**Task goal:** The required output is the lines below from the line containing "- [Donut](https://donut-botgg.glitch.me/)" to the line containing "- Discord: mdev01#0001", inclusive, retyped exactly. No other lines belong in it.

**Source records:**
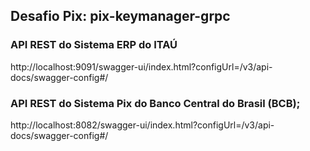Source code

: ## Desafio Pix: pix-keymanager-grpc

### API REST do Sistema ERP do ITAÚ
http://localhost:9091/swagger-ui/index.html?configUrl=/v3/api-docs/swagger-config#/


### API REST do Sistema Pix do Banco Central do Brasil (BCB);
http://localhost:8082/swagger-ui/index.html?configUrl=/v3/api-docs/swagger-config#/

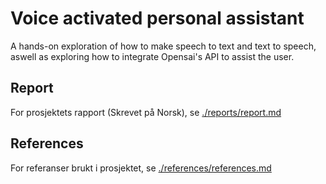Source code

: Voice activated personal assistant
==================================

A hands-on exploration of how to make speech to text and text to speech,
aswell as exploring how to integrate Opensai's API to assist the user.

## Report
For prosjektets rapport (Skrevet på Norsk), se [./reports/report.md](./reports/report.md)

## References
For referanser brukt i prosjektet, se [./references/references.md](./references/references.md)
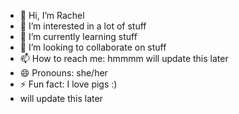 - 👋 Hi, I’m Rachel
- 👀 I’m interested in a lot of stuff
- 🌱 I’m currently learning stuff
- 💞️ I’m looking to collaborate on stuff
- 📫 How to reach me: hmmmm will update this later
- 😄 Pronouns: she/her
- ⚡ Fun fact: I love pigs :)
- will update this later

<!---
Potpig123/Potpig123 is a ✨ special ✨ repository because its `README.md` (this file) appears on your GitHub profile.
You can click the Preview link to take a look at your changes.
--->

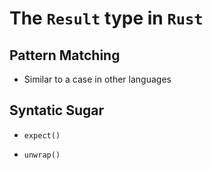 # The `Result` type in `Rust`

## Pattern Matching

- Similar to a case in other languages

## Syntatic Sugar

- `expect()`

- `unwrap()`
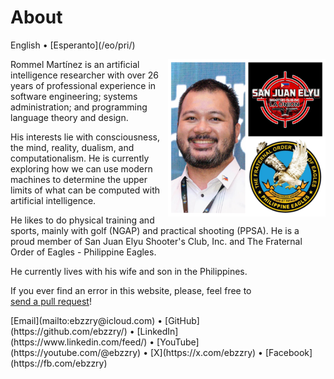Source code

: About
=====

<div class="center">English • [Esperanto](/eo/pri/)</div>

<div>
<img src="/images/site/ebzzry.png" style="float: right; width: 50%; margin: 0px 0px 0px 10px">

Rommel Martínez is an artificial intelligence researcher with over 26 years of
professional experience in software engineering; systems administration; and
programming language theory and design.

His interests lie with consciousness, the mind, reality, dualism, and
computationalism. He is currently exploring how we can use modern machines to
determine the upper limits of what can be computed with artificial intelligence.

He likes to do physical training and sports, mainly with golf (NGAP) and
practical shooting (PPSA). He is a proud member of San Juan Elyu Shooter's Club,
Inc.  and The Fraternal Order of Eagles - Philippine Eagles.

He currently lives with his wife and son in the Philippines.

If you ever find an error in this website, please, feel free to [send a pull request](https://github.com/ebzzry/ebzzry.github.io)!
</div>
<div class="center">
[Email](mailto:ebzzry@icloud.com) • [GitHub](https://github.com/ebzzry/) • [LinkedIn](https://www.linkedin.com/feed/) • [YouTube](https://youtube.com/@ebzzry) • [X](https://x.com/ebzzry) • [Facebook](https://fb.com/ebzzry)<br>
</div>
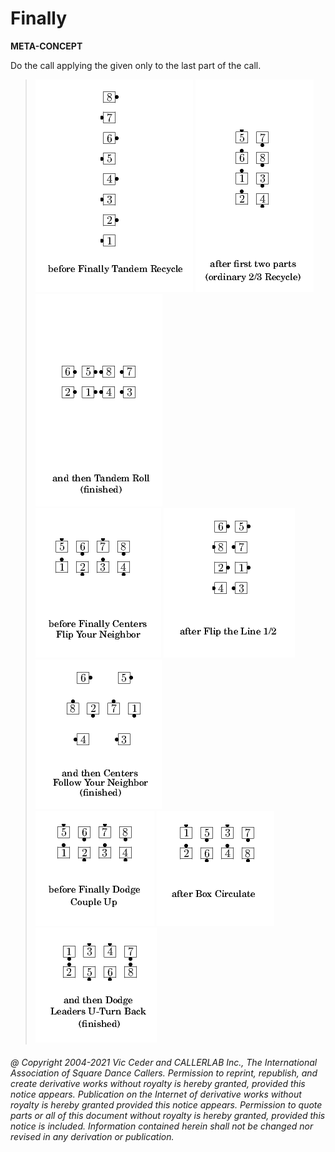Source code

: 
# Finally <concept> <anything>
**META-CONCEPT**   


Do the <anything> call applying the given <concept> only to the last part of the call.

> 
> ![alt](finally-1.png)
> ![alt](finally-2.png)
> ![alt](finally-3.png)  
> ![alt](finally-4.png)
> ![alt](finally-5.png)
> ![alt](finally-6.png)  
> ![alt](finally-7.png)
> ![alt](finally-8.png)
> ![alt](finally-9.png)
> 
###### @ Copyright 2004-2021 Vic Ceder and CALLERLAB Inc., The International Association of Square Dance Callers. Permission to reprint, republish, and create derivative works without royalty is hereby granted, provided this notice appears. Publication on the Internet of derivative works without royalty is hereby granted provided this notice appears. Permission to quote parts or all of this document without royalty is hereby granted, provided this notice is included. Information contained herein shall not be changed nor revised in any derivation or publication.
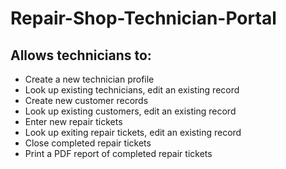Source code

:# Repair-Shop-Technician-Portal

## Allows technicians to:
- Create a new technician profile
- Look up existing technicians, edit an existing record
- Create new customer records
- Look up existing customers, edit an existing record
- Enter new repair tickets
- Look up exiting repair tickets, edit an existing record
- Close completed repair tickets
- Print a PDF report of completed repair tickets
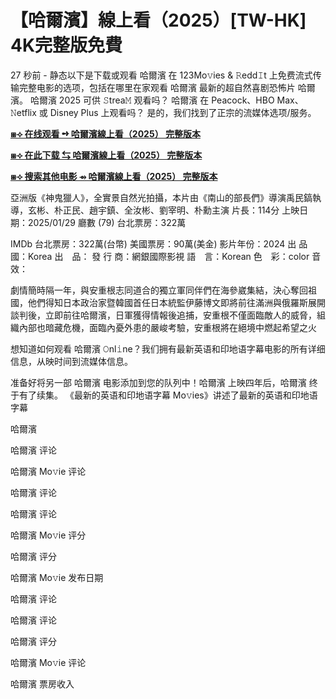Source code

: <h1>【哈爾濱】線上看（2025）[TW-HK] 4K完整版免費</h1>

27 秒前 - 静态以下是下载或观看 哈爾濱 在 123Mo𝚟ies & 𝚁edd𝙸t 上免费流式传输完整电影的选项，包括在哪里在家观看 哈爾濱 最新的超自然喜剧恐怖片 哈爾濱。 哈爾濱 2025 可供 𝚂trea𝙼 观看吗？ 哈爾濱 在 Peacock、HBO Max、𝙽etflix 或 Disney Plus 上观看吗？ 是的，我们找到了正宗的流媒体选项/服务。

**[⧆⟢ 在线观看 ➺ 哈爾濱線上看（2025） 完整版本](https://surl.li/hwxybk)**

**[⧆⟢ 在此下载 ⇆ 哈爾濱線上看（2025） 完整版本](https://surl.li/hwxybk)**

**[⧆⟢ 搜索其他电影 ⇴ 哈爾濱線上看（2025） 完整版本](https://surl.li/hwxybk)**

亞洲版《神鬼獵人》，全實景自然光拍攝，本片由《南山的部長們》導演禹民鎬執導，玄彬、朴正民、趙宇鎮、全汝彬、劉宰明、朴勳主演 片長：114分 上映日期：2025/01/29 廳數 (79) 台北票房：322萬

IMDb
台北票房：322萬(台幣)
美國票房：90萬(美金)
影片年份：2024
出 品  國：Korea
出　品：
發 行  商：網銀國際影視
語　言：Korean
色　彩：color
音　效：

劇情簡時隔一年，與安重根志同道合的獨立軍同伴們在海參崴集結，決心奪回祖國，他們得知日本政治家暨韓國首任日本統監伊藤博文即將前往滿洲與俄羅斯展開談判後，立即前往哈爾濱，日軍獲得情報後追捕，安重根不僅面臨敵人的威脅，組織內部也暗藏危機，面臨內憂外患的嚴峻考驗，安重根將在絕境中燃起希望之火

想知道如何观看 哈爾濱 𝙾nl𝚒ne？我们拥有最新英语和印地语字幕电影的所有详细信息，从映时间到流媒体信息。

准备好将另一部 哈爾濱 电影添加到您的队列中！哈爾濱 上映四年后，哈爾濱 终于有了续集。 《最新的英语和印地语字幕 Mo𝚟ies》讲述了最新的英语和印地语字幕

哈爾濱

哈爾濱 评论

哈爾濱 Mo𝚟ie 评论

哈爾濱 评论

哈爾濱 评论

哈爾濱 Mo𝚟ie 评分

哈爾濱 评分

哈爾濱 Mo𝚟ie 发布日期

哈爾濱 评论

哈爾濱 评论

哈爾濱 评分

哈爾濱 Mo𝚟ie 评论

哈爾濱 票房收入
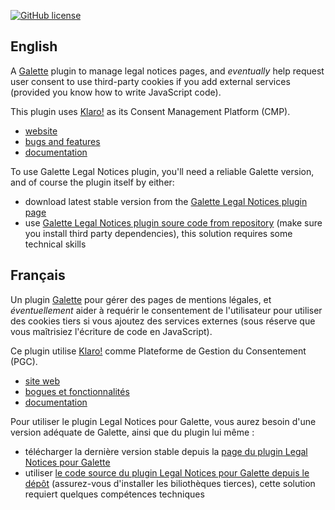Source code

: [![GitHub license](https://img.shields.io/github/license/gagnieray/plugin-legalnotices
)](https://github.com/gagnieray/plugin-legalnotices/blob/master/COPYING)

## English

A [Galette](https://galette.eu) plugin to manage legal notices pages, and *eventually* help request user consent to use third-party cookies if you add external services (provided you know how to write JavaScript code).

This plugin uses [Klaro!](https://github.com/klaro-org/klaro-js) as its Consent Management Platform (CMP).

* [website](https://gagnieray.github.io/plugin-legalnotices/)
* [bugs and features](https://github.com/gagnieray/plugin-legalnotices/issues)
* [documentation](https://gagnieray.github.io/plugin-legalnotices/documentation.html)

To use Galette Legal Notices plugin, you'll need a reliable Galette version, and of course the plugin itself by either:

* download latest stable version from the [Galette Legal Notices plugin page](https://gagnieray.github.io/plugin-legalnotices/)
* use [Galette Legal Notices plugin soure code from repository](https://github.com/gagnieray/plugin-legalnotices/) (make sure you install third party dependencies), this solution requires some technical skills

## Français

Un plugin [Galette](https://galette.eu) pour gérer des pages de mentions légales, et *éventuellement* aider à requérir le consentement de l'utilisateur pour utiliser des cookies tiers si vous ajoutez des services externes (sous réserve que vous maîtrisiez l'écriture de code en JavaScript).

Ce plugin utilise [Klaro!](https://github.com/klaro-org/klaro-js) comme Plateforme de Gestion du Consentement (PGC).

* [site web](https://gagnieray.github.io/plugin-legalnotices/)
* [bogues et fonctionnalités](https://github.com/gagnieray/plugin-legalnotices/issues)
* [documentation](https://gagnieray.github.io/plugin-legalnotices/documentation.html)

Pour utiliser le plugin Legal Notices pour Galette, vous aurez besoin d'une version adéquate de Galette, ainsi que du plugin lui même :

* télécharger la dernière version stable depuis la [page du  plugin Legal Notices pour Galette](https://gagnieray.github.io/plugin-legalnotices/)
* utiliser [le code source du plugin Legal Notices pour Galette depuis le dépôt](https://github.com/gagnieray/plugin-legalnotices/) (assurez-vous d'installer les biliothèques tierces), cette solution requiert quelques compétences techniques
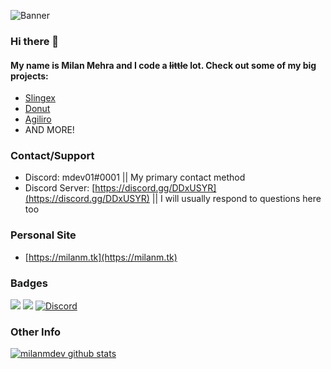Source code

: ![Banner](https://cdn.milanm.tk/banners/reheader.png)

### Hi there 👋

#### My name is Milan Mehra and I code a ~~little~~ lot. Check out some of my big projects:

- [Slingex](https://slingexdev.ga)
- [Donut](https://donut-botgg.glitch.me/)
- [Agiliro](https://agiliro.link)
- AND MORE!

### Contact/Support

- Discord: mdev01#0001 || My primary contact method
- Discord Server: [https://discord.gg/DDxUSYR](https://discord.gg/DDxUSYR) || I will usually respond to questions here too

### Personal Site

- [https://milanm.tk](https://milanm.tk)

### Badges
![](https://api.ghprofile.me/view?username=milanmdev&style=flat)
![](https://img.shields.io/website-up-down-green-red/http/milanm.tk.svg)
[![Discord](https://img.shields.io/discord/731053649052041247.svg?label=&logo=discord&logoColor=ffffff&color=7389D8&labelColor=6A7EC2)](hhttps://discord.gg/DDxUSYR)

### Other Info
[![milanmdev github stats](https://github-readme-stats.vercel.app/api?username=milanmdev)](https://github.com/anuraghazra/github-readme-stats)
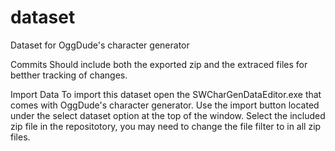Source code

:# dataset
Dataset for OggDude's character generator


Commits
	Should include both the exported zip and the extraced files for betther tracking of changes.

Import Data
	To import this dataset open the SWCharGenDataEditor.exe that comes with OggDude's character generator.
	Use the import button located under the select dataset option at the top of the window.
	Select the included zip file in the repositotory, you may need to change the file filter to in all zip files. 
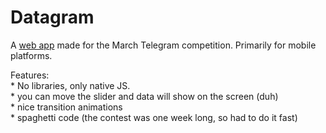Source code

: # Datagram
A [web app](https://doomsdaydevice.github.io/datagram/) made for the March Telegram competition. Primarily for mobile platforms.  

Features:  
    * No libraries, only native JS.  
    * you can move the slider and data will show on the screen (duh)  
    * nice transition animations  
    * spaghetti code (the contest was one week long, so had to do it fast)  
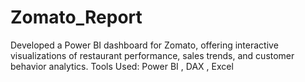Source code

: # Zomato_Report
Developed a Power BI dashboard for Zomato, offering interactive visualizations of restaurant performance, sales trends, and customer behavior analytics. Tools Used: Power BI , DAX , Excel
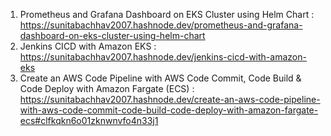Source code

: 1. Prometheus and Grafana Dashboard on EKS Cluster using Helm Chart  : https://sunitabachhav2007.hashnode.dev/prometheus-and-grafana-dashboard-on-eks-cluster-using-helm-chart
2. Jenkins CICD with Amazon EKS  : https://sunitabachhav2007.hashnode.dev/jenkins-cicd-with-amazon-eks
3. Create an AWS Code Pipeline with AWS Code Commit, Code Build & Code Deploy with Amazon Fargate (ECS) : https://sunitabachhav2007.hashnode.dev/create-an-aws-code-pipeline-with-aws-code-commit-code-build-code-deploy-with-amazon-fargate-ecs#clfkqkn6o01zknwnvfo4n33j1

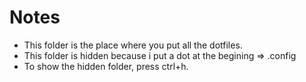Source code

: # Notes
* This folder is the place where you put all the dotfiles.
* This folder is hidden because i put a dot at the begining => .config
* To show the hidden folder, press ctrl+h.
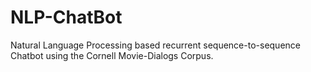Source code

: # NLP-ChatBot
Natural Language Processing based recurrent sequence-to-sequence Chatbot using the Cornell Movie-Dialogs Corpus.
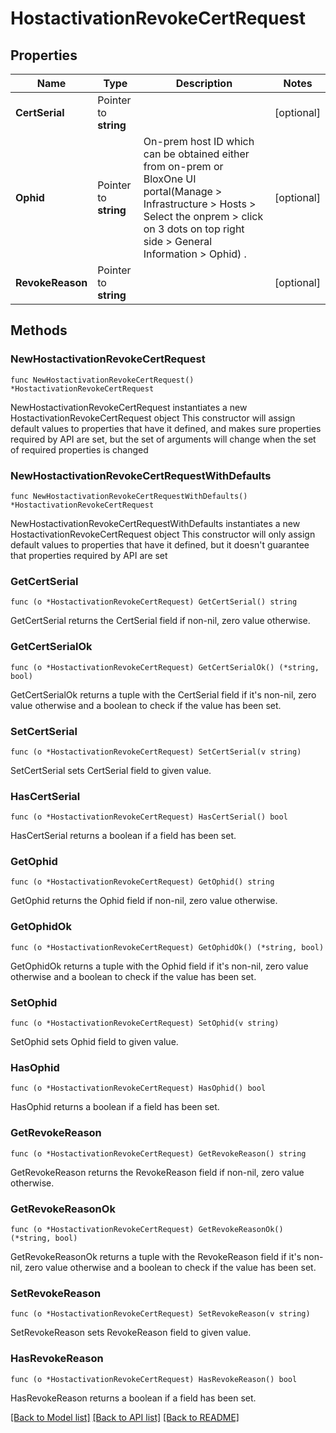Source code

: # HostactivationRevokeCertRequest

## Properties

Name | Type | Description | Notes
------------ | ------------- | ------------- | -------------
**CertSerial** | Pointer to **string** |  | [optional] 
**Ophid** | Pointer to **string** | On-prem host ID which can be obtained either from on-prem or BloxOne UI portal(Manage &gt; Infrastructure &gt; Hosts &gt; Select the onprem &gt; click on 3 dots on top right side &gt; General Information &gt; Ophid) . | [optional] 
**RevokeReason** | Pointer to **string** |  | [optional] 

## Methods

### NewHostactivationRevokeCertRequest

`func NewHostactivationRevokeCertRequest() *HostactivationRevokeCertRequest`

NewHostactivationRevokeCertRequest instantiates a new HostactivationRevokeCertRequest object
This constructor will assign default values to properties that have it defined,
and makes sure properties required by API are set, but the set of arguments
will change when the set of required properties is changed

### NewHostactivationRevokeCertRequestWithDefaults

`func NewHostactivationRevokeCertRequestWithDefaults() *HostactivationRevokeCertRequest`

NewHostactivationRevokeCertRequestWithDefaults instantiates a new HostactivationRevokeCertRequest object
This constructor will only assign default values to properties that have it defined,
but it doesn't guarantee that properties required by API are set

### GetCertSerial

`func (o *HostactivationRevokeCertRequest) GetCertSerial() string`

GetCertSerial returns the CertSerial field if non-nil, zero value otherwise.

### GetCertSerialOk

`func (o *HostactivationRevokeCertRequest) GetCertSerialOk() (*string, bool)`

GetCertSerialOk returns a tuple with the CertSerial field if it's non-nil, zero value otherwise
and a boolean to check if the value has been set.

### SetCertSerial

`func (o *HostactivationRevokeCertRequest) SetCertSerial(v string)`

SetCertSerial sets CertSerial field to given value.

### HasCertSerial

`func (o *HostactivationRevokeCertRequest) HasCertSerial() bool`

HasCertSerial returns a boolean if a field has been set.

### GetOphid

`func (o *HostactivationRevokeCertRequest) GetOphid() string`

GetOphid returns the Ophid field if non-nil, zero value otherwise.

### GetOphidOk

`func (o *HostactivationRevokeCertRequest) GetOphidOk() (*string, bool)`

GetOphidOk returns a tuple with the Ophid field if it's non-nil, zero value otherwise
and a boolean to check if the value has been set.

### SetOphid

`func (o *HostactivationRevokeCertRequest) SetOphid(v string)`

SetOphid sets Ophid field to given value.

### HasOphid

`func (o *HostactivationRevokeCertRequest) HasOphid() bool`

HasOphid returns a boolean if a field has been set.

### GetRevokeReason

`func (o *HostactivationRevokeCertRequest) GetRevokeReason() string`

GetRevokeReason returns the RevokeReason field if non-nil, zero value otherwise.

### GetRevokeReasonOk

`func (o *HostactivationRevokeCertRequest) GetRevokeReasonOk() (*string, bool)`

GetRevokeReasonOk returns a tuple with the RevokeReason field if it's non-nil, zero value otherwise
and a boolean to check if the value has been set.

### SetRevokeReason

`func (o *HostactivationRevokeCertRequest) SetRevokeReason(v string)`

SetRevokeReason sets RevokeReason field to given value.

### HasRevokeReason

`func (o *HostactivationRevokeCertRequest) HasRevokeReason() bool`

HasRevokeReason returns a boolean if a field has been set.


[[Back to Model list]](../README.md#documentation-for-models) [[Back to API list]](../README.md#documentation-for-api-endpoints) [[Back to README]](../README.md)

**Answer to the exercise:**
- [Donut](https://donut-botgg.glitch.me/)
- [Agiliro](https://agiliro.link)
- AND MORE!

### Contact/Support

- Discord: mdev01#0001 || My primary contact method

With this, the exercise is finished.